Work instructions:
Every line in the data below from the one containing "## ScheduleGateConfig" down to the one containing "change contains content", both included, must be retyped exactly; no other line is to appear.
—————
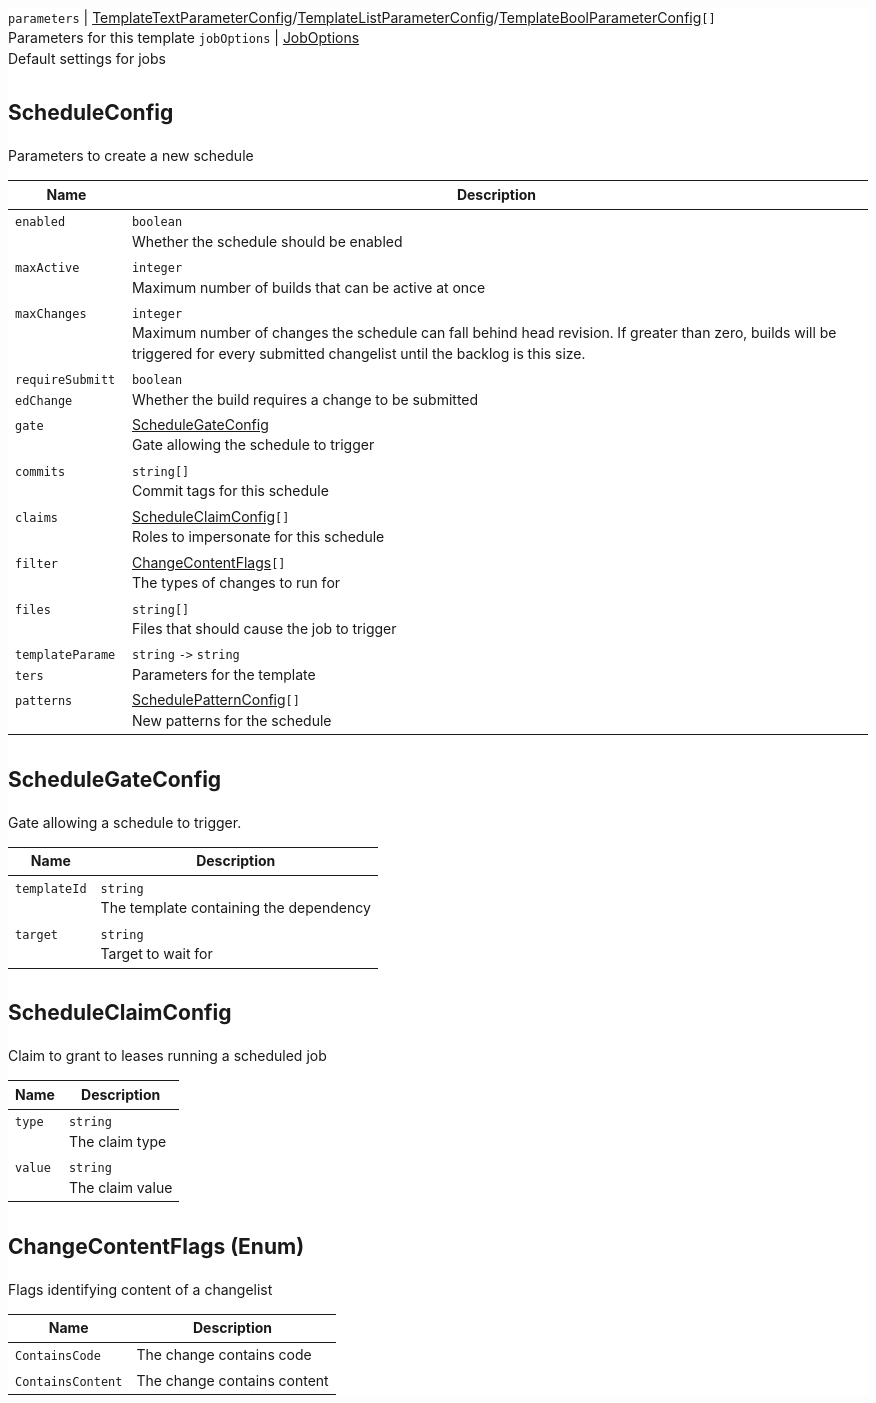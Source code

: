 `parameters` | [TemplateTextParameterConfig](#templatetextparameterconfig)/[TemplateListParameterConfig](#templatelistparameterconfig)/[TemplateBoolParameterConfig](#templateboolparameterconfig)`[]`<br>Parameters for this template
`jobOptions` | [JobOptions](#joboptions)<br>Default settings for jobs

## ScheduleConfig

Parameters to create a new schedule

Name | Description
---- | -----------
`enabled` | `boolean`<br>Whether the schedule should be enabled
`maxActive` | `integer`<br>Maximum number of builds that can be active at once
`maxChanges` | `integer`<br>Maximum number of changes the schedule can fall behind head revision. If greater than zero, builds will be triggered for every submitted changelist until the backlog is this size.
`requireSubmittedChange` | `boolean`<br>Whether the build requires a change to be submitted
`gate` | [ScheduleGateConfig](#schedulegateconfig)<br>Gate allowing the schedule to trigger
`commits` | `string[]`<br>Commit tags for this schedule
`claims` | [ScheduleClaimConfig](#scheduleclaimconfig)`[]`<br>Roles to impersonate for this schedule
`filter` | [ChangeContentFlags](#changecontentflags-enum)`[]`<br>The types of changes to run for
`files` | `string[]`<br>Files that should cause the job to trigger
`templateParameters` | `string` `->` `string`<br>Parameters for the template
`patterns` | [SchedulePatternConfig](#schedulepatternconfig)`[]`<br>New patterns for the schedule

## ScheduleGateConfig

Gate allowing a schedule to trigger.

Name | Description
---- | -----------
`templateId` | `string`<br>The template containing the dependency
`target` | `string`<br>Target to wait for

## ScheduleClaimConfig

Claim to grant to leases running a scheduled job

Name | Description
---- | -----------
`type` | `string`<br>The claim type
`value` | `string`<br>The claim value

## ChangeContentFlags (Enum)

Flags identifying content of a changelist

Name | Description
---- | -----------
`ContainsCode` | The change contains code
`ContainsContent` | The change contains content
—————
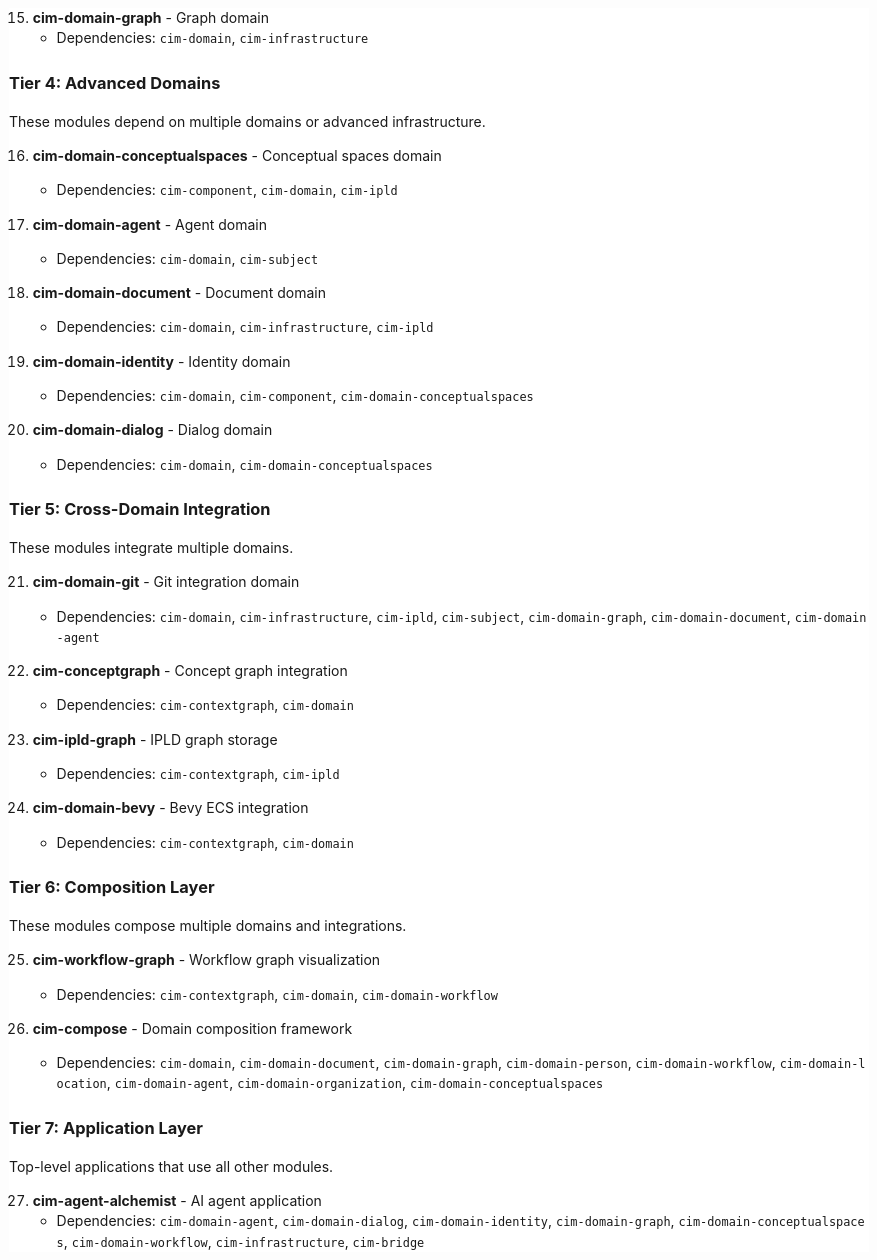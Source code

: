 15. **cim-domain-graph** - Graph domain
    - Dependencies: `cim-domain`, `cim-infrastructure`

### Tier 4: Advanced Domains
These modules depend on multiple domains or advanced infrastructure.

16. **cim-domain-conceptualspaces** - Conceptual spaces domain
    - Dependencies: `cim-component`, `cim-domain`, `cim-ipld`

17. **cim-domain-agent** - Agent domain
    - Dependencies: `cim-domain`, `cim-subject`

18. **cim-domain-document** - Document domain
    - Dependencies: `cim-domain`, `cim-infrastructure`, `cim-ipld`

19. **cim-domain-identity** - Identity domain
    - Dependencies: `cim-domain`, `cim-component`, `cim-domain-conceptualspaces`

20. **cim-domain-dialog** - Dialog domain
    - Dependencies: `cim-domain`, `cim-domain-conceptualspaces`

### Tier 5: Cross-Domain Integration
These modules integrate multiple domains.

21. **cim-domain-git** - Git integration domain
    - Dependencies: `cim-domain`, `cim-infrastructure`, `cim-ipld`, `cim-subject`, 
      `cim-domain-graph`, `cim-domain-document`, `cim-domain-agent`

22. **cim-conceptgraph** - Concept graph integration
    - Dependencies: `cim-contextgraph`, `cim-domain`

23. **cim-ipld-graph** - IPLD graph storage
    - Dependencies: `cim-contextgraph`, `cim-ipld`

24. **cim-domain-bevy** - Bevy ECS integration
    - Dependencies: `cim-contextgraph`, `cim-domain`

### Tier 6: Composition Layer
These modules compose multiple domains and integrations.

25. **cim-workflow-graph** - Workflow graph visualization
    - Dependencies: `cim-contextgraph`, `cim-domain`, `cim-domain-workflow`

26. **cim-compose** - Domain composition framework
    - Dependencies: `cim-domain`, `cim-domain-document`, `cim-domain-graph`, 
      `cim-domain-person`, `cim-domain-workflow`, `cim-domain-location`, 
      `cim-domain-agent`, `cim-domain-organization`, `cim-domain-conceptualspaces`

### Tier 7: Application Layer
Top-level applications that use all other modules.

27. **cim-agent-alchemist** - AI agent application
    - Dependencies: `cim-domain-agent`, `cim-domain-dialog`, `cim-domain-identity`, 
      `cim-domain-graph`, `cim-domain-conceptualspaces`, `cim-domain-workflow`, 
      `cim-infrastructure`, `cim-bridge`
—————
Expected answer:
## ScheduleGateConfig

Gate allowing a schedule to trigger.

Name | Description
---- | -----------
`templateId` | `string`<br>The template containing the dependency
`target` | `string`<br>Target to wait for

## ScheduleClaimConfig

Claim to grant to leases running a scheduled job

Name | Description
---- | -----------
`type` | `string`<br>The claim type
`value` | `string`<br>The claim value

## ChangeContentFlags (Enum)

Flags identifying content of a changelist

Name | Description
---- | -----------
`ContainsCode` | The change contains code
`ContainsContent` | The change contains content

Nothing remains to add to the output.